An official in Turkey's foreign ministry said Tekin had been brought to the Turkish embassy in Beirut and would be sent back to Turkey the same night.
Another Turkish hostage still remains in the hands of a separate group of kidnappers in Lebanon. That group is demanding the release of 11 Shi'ite Lebanese men being held by rebels in northern Syria.
The army said it had freed the four Syrians in a midnight raid in a southern suburb of the capital controlled by the powerful Shi'ite guerrilla group Hezbollah, a longtime ally of Assad in Lebanon.
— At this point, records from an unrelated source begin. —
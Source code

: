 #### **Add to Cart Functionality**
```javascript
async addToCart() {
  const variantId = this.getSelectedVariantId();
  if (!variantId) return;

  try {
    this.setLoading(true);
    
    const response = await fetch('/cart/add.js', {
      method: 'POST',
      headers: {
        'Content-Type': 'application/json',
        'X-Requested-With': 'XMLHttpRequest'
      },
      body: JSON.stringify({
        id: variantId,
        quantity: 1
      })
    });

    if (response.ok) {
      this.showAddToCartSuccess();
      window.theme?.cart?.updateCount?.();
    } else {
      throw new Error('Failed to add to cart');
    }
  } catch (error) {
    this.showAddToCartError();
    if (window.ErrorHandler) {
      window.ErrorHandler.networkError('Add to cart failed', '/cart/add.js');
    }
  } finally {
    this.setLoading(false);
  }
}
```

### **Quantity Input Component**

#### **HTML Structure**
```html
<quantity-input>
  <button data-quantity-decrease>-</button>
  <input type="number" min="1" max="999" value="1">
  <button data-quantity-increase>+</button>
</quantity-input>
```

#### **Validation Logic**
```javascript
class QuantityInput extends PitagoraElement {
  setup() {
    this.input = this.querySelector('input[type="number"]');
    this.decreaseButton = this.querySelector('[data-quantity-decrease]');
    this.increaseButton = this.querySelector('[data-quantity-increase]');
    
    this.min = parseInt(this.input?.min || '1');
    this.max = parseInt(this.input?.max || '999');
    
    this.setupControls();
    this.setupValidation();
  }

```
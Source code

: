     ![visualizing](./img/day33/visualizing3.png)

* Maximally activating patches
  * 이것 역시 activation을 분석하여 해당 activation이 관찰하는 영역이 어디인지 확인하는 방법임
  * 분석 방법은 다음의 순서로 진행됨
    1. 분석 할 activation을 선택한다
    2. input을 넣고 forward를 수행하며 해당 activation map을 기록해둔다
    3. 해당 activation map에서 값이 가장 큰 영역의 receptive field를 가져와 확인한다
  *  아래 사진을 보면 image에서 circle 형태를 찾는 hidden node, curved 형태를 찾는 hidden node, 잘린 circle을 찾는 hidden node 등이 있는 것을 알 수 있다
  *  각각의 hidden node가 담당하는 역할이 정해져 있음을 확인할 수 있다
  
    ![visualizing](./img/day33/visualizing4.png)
Critics had accused the group of tolerating or authorising the abductions.
The four Syrians told the MTV Lebanon news channel they had been tortured and forced to confess on the regional news channel Al Mayadeen, which is based in Lebanon.
"I was forced by threats to say I was in the FSA, that I was a captain ... I have nothing to do with this, I'm just a shop worker here to support my wife and kids," one said, referring to the Free Syrian Army.
Another freed hostage, who gave his name as Mohammed, said he was beaten, electrocuted, and placed in a coffin in episodes of torture that lasted 15 days.
"I was put on Al Mayadeen and they made me say things I shouldn't have," he told MTV Lebanon.
"They wanted me to say I am revolting against Assad's apostate army and the Alawites and Shi'ites. They made me say it and then they believed it. But I reject all of this."
Sami Kleib, head of news for Al Mayadeen, said his correspondent was not complicit in the forced confession but was taken to the scene blindfolded, told he could film for just three minutes and could not ask his own questions.